Die Rolle von Glutamat im Gehirn
Glutamat ist der am häufigsten vorkommende erregende Neurotransmitter im zentralen Nervensystem. Es wird von Nervenzellen freigesetzt und bindet an Rezeptoren auf anderen Nervenzellen, wodurch ein elektrisches Signal ausgelöst wird. Dieser Prozess ermöglicht die Kommunikation zwischen Nervenzellen und ist für viele Gehirnfunktionen unerlässlich.
Die Menge und Anwesenheitsdauer von Glutamat an den Synapsen, den Kontaktstellen zwischen den Nervenzellen, bestimmen das Ausmaß der Erregung. Eine geregelte Kommunikation zwischen den Nervenzellen ist die Voraussetzung für eine normale Funktion des Gehirns. Nach der Erfüllung seiner Aufgabe muss Glutamat jedoch wieder von seinem Einsatzort entfernt werden, um eine übermäßige Erregung zu verhindern.

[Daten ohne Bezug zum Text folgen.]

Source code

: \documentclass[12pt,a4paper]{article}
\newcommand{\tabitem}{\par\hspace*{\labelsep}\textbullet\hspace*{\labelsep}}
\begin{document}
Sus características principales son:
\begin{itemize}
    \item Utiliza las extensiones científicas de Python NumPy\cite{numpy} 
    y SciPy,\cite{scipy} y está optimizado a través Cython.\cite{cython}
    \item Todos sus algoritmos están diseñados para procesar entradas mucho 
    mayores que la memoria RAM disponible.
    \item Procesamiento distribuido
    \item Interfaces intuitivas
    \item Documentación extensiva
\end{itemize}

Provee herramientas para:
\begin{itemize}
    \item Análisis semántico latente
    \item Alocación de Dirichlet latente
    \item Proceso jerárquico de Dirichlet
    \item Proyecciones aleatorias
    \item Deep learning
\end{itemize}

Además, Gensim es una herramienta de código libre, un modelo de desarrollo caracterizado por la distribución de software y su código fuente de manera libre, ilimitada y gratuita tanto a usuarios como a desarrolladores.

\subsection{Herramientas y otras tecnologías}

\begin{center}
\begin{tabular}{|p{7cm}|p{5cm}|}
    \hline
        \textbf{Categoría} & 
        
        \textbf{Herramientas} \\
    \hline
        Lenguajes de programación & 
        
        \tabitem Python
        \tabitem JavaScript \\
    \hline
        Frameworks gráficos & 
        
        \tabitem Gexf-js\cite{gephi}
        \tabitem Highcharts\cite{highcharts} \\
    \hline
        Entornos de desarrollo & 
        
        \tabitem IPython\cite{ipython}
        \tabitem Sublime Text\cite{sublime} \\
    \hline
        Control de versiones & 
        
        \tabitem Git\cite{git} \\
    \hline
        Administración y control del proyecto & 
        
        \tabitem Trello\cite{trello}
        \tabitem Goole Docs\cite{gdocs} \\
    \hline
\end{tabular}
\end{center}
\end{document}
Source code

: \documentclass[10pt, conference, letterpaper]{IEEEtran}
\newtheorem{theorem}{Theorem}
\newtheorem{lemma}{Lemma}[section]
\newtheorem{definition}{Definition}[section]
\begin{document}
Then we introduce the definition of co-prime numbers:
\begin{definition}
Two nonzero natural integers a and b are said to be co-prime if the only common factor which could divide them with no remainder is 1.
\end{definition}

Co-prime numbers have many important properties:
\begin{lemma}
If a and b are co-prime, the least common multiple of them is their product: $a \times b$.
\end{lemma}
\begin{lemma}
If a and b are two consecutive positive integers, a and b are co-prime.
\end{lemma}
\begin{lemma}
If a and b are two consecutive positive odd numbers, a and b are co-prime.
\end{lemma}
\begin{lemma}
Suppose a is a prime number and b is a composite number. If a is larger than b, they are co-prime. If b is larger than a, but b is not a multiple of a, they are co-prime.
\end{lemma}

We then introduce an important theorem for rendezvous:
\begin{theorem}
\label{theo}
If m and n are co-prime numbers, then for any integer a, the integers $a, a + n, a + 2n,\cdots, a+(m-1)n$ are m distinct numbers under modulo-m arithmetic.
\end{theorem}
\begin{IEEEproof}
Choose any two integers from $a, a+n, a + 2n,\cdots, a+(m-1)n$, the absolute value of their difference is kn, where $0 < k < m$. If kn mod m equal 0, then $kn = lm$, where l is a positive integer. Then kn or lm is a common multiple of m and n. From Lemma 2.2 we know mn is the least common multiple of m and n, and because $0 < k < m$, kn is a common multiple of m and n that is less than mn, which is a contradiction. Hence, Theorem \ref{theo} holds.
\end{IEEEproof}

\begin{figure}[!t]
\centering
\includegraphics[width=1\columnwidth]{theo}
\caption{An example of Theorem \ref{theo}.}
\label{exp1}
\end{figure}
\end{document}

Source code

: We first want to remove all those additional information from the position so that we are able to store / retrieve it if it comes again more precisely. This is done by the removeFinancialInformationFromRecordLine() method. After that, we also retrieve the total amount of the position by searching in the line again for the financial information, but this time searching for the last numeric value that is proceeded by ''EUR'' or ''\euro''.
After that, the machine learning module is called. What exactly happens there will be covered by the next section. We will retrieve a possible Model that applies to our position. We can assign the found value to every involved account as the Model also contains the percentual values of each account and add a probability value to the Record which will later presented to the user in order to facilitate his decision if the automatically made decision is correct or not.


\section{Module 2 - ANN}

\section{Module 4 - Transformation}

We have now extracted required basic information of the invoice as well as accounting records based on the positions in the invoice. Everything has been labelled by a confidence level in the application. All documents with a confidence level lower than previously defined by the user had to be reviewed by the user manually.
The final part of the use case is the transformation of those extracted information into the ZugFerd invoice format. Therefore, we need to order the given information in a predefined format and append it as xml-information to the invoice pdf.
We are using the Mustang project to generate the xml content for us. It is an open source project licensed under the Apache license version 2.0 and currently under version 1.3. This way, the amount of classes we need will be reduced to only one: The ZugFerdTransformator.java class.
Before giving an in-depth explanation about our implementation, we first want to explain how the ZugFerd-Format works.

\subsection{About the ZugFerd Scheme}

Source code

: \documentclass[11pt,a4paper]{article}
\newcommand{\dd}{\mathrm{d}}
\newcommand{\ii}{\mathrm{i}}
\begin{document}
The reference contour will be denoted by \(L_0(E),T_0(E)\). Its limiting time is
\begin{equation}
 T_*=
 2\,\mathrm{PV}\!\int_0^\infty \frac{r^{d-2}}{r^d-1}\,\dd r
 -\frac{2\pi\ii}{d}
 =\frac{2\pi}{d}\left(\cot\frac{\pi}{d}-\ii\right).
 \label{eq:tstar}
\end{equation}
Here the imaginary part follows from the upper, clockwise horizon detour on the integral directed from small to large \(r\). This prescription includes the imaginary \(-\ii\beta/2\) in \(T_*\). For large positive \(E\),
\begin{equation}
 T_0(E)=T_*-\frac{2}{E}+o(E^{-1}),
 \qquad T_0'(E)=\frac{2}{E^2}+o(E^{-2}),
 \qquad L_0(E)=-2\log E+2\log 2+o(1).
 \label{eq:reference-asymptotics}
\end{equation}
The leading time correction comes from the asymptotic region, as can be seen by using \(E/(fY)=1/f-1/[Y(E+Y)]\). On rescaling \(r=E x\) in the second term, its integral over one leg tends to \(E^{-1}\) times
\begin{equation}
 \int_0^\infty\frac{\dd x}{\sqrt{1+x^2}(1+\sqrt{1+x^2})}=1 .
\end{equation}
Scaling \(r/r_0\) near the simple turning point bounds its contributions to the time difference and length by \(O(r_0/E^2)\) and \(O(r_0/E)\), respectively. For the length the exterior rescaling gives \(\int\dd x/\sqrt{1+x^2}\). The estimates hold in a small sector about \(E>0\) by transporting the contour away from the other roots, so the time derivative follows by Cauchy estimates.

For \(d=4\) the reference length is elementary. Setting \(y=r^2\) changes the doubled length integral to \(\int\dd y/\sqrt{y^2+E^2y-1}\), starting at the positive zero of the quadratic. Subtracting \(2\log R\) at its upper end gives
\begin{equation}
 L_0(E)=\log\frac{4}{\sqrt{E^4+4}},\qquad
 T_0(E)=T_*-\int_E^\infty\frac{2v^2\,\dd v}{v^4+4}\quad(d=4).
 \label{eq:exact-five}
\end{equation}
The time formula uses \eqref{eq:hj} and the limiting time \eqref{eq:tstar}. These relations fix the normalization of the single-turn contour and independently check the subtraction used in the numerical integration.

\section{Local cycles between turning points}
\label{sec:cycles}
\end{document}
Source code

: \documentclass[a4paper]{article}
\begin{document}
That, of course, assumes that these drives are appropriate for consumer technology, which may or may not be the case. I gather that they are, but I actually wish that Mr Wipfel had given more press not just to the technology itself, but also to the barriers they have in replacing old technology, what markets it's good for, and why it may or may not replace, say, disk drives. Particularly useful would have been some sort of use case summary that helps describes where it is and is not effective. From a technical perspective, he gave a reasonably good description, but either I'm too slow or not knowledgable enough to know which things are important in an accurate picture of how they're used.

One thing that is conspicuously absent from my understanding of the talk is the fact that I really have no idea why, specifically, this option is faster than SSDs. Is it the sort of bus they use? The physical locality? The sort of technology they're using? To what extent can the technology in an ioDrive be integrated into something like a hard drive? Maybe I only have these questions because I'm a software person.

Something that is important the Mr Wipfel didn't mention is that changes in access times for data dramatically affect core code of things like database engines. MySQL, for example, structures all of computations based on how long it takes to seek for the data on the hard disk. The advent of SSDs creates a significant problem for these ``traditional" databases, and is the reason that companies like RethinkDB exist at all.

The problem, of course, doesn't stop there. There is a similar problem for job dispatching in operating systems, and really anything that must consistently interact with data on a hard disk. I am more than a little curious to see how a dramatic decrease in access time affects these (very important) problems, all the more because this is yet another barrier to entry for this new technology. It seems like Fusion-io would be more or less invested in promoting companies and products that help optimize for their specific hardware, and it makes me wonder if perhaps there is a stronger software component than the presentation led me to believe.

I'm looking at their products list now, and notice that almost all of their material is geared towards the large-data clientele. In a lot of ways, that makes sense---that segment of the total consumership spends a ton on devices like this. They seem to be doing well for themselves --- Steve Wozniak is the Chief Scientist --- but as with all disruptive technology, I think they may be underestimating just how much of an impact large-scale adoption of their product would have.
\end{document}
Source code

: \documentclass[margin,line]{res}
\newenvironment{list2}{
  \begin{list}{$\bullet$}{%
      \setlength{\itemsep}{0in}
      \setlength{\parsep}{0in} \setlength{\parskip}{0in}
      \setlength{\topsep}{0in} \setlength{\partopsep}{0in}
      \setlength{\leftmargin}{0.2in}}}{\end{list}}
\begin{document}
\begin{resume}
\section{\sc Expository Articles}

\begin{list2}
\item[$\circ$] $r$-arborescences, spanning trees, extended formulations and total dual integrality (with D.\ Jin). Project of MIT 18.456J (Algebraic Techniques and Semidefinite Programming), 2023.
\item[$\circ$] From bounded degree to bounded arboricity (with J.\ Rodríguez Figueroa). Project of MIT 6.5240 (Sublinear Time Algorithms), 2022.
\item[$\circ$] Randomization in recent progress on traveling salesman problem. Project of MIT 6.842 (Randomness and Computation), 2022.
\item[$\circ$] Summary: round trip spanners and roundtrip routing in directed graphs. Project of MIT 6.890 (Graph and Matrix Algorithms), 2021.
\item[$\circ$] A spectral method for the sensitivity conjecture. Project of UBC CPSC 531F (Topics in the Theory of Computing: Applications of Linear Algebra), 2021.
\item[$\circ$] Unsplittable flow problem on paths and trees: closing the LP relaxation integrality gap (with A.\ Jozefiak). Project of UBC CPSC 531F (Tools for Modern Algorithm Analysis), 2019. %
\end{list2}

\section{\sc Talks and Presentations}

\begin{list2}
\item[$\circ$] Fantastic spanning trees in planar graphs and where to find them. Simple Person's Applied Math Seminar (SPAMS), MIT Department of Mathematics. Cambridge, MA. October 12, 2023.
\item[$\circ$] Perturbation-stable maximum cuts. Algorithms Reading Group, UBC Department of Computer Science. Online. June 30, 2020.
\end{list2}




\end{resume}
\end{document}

Ursachen für einen Glutamatüberschuss im Gehirn
Ein Glutamatüberschuss im Gehirn kann verschiedene Ursachen haben, die oft miteinander zusammenhängen:
Energiemangel im Gehirn
Ein Energiemangel im Gehirn, beispielsweise durch einen Schlaganfall, kann zu einer ungewöhnlichen Freisetzung von Glutamat führen. Unter normalen Bedingungen wird das Gehirngewebe ausreichend mit Energie versorgt, die unter anderem für die gezielte Freisetzung und Wiederaufnahme von Neurotransmittern benötigt wird. Bei Energiemangel kann dieses Gleichgewicht jedoch gestört werden, was zu einem extrazellulären Anstieg von Glutamat führt.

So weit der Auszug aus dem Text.